▸ Your objective
Every line below between the line holding "Change team name;" and the line holding "Remove team monitors;\null\hfill", inclusive, should be repeated exactly, and all other lines omitted.
↓
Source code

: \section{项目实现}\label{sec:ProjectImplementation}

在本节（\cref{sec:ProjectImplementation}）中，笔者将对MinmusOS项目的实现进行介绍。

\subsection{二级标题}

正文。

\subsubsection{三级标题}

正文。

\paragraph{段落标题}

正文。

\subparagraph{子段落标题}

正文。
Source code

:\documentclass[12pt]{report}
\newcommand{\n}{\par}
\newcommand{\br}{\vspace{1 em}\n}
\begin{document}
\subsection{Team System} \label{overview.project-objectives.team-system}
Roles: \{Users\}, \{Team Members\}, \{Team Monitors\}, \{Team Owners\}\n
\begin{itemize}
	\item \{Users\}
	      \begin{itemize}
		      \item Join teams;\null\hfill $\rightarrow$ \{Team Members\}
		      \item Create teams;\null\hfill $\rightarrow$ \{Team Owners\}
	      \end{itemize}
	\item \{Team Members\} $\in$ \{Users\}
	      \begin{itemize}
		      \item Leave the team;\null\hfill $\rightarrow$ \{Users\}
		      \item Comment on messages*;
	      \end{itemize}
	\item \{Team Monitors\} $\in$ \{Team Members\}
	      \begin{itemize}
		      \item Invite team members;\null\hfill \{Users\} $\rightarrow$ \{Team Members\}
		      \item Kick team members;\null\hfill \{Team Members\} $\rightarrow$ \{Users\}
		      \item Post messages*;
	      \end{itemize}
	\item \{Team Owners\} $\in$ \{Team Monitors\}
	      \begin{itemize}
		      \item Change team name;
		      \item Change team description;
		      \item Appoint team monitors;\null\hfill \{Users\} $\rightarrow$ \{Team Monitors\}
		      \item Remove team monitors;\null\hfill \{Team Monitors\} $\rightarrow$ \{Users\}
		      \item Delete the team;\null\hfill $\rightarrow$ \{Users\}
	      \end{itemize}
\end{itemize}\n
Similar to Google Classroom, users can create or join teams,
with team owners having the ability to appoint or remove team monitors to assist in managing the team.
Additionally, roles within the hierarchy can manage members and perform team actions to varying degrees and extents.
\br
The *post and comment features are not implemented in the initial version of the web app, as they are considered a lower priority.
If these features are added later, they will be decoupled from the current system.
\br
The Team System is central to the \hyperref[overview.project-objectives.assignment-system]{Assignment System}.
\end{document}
↑
▸ Exercise answer
		      \item Change team name;
		      \item Change team description;
		      \item Appoint team monitors;\null\hfill \{Users\} $\rightarrow$ \{Team Monitors\}
		      \item Remove team monitors;\null\hfill \{Team Monitors\} $\rightarrow$ \{Users\}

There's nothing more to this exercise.